In October 2017, a shooter brought multiple weapons, thousands of rounds of ammunition, and 100 round extended magazines into the Las Vegas Mandalay Bay hotel. He chose that hotel for the vantage point it afforded over a country music concert below.
60 people were killed and 413 people were wounded by gunfire in TEN minutes.
The deadliest mass shooting by a lone shooter in modern U.S. history involved weapons equipped bump stocks. It opened a lot of eyes to the destructive power of available weaponry in the United States. It didn’t, however, trigger any reaction to reduce gun violence.
Watch this disturbing video of that event.
Hear the sound of war on the Las Vegas Strip.
Listen to the rapidity of rounds being fired by LEGAL machine guns.
Parkland High School Shooting
Another mass shooting was in the news on February 14, 2018, just months after the Las Vegas bloodbath.
On that day, a student armed with an AR-15 style weapon walked the halls of Marjory Stoneman Douglas High School in Parkland, Florida spraying bullets. He managed to kill 17 people and wound 17 others before being arrested.
Unlike Nevada, Florida responded nearly immediately. Governor Rick Scott signed gun control legislation three weeks after the murders. The law raised the age to purchase a firearm from 18 to 21, provided for arming some teachers, added mental health assistance in schools, and banned bump stocks.
The NRA immediately filed a federal lawsuit against Florida arguing the age limit increase violated the Second and Fourteenth Amendments.
March For Our Lives
On March 24, 2018, student activists organized the largest single day rally ever, March For Our Lives with hundreds of thousands participating all over the country. They demanded gun control changes commensurate with rampant gun violence in the United States.

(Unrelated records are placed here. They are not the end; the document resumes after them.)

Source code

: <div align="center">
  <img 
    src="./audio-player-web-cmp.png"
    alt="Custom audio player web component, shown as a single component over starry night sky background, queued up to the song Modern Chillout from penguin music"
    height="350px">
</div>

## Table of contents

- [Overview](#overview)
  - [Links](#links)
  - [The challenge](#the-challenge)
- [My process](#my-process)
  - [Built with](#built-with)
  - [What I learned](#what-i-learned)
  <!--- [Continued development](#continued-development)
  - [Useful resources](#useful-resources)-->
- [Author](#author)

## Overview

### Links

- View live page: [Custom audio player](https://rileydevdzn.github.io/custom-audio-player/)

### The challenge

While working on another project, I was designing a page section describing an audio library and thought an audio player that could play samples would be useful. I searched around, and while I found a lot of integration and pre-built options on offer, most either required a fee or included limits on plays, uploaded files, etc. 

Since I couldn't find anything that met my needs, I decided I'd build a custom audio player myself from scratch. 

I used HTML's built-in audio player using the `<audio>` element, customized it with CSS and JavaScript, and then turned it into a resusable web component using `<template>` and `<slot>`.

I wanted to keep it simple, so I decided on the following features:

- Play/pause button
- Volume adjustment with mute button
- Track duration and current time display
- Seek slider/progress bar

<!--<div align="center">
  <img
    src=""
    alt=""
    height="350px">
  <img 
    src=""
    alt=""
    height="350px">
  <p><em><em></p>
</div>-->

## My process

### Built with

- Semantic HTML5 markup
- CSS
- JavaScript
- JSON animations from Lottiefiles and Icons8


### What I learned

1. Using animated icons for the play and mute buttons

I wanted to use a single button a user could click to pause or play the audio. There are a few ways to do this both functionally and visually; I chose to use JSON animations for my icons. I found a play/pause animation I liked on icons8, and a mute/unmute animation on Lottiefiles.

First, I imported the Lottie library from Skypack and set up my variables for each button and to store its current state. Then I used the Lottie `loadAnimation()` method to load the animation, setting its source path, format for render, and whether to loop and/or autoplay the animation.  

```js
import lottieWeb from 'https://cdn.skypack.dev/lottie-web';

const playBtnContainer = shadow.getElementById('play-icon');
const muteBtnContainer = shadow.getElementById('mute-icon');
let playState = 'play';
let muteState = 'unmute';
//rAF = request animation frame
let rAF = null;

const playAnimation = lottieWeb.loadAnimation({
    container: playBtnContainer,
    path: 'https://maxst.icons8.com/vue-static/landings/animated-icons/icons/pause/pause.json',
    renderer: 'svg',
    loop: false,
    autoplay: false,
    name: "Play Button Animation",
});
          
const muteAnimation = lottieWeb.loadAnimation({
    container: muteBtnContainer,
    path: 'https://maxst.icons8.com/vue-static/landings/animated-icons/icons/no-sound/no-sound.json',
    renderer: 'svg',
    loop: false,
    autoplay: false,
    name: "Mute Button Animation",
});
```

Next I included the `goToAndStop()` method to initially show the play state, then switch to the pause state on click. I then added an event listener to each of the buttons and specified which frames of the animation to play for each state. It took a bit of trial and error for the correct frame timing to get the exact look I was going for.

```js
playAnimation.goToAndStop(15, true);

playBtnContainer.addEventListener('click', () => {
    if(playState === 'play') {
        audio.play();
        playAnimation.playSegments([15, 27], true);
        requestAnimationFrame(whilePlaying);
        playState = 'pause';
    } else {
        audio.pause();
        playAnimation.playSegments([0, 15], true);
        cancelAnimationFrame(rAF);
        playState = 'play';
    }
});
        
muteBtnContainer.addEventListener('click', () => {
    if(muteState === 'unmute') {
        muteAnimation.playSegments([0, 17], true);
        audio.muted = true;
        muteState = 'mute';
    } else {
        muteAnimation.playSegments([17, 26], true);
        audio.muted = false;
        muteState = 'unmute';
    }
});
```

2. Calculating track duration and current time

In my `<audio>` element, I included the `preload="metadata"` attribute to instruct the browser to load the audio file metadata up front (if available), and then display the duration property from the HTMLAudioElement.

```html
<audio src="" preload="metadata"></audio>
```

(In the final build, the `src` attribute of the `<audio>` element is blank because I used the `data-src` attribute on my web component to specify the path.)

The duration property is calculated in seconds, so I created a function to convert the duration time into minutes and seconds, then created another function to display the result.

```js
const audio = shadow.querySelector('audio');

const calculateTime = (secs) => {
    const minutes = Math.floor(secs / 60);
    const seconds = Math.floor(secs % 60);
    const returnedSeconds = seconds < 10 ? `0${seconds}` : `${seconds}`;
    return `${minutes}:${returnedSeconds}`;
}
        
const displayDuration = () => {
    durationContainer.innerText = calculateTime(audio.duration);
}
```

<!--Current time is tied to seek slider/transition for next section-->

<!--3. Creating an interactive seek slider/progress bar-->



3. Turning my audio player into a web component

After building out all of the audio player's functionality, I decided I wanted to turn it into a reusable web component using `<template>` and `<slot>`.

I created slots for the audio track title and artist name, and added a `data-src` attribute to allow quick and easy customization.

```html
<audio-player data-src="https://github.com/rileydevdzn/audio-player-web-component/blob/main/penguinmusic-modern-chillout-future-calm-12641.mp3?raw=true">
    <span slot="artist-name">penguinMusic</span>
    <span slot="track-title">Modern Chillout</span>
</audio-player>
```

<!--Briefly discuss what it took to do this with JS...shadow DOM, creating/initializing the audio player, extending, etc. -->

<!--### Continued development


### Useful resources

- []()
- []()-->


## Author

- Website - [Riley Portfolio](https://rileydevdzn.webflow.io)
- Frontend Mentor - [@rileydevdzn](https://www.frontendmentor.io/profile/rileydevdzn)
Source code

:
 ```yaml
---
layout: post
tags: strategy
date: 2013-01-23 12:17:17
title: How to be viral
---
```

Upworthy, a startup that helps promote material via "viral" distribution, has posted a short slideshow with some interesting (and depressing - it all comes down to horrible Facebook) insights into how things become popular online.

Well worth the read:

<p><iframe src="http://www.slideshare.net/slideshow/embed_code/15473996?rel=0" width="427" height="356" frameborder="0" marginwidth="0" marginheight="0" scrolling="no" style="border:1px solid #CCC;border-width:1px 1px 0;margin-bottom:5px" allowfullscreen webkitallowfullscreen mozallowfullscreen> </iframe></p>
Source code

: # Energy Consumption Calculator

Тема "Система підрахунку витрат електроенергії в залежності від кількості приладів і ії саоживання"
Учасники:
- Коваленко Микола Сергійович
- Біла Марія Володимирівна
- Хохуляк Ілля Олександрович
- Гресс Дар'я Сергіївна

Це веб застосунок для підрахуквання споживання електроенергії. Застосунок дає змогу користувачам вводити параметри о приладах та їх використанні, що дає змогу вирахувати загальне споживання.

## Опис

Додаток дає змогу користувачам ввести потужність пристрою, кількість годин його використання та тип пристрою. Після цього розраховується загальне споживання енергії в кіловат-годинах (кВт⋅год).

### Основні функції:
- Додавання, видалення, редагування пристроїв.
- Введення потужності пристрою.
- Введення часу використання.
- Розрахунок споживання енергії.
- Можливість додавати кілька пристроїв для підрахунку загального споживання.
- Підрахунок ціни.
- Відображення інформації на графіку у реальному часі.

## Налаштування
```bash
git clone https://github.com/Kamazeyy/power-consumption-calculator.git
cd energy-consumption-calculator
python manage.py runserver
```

State legislators — inspired by a movement led by the student survivors of that mass shooting in Parkland, Florida — started passing legislation to restrict gun access.
This was a year of unparalleled success for the gun-control movement in the United States. States across the country, including 14 with Republican governors, enacted 50 new laws restricting access to guns, ranging from banning bump stocks to allowing authorities to temporarily disarm potentially violent people.
After Parkland, States Pass 50 New Gun-Control Laws – Stateline
Since then, the March For Our Lives group continued to mobilize in their quest to be free of gun violence. While they’ve had success participating in the winning of over 300 new gun laws, there’s unrelenting pressure to eliminate gun laws altogether.
In contrast to Rick Scott signing 2018 gun legislation to reduce and control access to firearms, Governor Ron DeSantis signed permitless carry legislation in September, 2023 that allows legal owners of handguns to carry their weapons nearly everywhere in Florida.
Bump Stock Machine Guns
Please watch at least a few seconds of one more video that demonstrates the subject of this post. It’s instructive but not disturbing unless one is bothered by the lethal damage that can be done downrange.
How A Bump Stock Works
Federal law effectively defines a machine gun as a firearm that can fire more than one bullet for one trigger squeeze.
A bump stock does not technically allow one squeeze of the trigger to fire multiple rounds.
Instead of pulling the trigger on a bump stock equipped weapon, one PUSHES the weapon forward using the front stock. That forward pressure pushes the trigger into the finger in the trigger guard and resting on the bump stock. Recoil ejects the spent shell and reloads the chamber.
The gun will continue firing at it’s maximum cyclic rate as long as there is ammunition in the magazine and the user maintains forward pressure.
You can hear just how fast that is in the above videos.
You’d think we could all agree a bump stock attached to a “modern sporting rifle” of the AR-15 pattern puts a machine gun in the hands of anyone with a few extra dollars to buy one or print one on a 3-D printer. But, we can’t.
Justifications for bump stocks are common from gun fans. One argument is the usual 600 rounds per minute maximum cyclic rate of an AR-15 of can be attained by squeezing the trigger 60 times per second.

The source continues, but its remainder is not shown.